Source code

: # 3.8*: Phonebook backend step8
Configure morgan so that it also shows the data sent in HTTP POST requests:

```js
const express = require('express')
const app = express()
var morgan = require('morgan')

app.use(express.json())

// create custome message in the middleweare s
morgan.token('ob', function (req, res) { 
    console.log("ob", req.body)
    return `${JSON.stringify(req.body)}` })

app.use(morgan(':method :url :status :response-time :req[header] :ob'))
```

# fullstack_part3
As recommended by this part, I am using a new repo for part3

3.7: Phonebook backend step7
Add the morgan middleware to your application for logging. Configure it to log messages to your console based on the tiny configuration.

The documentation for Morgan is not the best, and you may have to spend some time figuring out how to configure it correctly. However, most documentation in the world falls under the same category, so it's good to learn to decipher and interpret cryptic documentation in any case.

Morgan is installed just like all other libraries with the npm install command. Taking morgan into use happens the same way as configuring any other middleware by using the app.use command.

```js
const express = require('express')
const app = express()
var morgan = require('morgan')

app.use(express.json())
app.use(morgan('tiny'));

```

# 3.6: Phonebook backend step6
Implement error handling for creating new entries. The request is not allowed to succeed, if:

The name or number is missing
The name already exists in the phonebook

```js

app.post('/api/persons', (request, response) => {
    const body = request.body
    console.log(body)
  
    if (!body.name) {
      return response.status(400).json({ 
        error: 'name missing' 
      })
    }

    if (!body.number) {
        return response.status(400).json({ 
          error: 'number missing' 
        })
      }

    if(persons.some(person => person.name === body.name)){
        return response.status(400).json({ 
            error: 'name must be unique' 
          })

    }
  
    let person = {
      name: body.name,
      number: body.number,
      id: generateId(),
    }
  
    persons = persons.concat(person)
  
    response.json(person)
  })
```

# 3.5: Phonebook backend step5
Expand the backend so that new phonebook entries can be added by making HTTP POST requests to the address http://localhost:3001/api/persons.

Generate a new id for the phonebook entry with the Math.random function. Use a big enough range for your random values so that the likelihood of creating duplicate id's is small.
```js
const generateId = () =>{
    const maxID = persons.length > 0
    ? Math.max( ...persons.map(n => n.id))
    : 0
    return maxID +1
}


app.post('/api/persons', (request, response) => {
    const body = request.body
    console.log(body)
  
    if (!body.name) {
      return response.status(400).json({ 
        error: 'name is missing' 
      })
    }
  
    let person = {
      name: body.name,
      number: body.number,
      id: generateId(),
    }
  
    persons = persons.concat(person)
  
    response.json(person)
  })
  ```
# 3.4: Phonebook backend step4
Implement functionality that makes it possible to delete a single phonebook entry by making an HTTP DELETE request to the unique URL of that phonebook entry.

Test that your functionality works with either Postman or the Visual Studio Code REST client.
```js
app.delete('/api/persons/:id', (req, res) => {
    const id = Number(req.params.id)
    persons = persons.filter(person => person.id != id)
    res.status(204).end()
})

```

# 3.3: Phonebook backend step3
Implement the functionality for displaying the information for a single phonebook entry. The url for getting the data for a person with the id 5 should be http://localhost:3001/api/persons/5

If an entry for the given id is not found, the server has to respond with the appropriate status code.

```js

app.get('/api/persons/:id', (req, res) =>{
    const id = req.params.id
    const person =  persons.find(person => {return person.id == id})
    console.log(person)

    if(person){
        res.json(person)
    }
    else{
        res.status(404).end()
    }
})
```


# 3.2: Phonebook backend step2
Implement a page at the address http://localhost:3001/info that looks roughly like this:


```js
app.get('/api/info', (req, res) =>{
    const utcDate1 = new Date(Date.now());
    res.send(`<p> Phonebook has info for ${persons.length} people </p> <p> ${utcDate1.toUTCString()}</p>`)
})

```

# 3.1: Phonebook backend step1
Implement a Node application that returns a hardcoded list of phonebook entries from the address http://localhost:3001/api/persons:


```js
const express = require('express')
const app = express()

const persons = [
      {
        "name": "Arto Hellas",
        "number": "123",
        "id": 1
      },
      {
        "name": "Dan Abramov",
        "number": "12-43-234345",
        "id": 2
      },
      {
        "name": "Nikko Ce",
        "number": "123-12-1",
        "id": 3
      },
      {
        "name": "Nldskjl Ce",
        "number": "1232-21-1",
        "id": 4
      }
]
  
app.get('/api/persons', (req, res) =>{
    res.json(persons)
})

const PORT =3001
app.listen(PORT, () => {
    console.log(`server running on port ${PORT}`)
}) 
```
══════════
- WHAT TO DO: Retype the material precisely, leaving out no line.

- TASK ANSWER:
Source code

: # 3.8*: Phonebook backend step8
Configure morgan so that it also shows the data sent in HTTP POST requests:

```js
const express = require('express')
const app = express()
var morgan = require('morgan')

app.use(express.json())

// create custome message in the middleweare s
morgan.token('ob', function (req, res) { 
    console.log("ob", req.body)
    return `${JSON.stringify(req.body)}` })

app.use(morgan(':method :url :status :response-time :req[header] :ob'))
```

# fullstack_part3
As recommended by this part, I am using a new repo for part3

3.7: Phonebook backend step7
Add the morgan middleware to your application for logging. Configure it to log messages to your console based on the tiny configuration.

The documentation for Morgan is not the best, and you may have to spend some time figuring out how to configure it correctly. However, most documentation in the world falls under the same category, so it's good to learn to decipher and interpret cryptic documentation in any case.

Morgan is installed just like all other libraries with the npm install command. Taking morgan into use happens the same way as configuring any other middleware by using the app.use command.

```js
const express = require('express')
const app = express()
var morgan = require('morgan')

app.use(express.json())
app.use(morgan('tiny'));

```

# 3.6: Phonebook backend step6
Implement error handling for creating new entries. The request is not allowed to succeed, if:

The name or number is missing
The name already exists in the phonebook

```js

app.post('/api/persons', (request, response) => {
    const body = request.body
    console.log(body)
  
    if (!body.name) {
      return response.status(400).json({ 
        error: 'name missing' 
      })
    }

    if (!body.number) {
        return response.status(400).json({ 
          error: 'number missing' 
        })
      }

    if(persons.some(person => person.name === body.name)){
        return response.status(400).json({ 
            error: 'name must be unique' 
          })

    }
  
    let person = {
      name: body.name,
      number: body.number,
      id: generateId(),
    }
  
    persons = persons.concat(person)
  
    response.json(person)
  })
```

# 3.5: Phonebook backend step5
Expand the backend so that new phonebook entries can be added by making HTTP POST requests to the address http://localhost:3001/api/persons.

Generate a new id for the phonebook entry with the Math.random function. Use a big enough range for your random values so that the likelihood of creating duplicate id's is small.
```js
const generateId = () =>{
    const maxID = persons.length > 0
    ? Math.max( ...persons.map(n => n.id))
    : 0
    return maxID +1
}


app.post('/api/persons', (request, response) => {
    const body = request.body
    console.log(body)
  
    if (!body.name) {
      return response.status(400).json({ 
        error: 'name is missing' 
      })
    }
  
    let person = {
      name: body.name,
      number: body.number,
      id: generateId(),
    }
  
    persons = persons.concat(person)
  
    response.json(person)
  })
  ```
# 3.4: Phonebook backend step4
Implement functionality that makes it possible to delete a single phonebook entry by making an HTTP DELETE request to the unique URL of that phonebook entry.

Test that your functionality works with either Postman or the Visual Studio Code REST client.
```js
app.delete('/api/persons/:id', (req, res) => {
    const id = Number(req.params.id)
    persons = persons.filter(person => person.id != id)
    res.status(204).end()
})

```

# 3.3: Phonebook backend step3
Implement the functionality for displaying the information for a single phonebook entry. The url for getting the data for a person with the id 5 should be http://localhost:3001/api/persons/5

If an entry for the given id is not found, the server has to respond with the appropriate status code.

```js

app.get('/api/persons/:id', (req, res) =>{
    const id = req.params.id
    const person =  persons.find(person => {return person.id == id})
    console.log(person)

    if(person){
        res.json(person)
    }
    else{
        res.status(404).end()
    }
})
```


# 3.2: Phonebook backend step2
Implement a page at the address http://localhost:3001/info that looks roughly like this:


```js
app.get('/api/info', (req, res) =>{
    const utcDate1 = new Date(Date.now());
    res.send(`<p> Phonebook has info for ${persons.length} people </p> <p> ${utcDate1.toUTCString()}</p>`)
})

```

# 3.1: Phonebook backend step1
Implement a Node application that returns a hardcoded list of phonebook entries from the address http://localhost:3001/api/persons:


```js
const express = require('express')
const app = express()

const persons = [
      {
        "name": "Arto Hellas",
        "number": "123",
        "id": 1
      },
      {
        "name": "Dan Abramov",
        "number": "12-43-234345",
        "id": 2
      },
      {
        "name": "Nikko Ce",
        "number": "123-12-1",
        "id": 3
      },
      {
        "name": "Nldskjl Ce",
        "number": "1232-21-1",
        "id": 4
      }
]
  
app.get('/api/persons', (req, res) =>{
    res.json(persons)
})

const PORT =3001
app.listen(PORT, () => {
    console.log(`server running on port ${PORT}`)
}) 
```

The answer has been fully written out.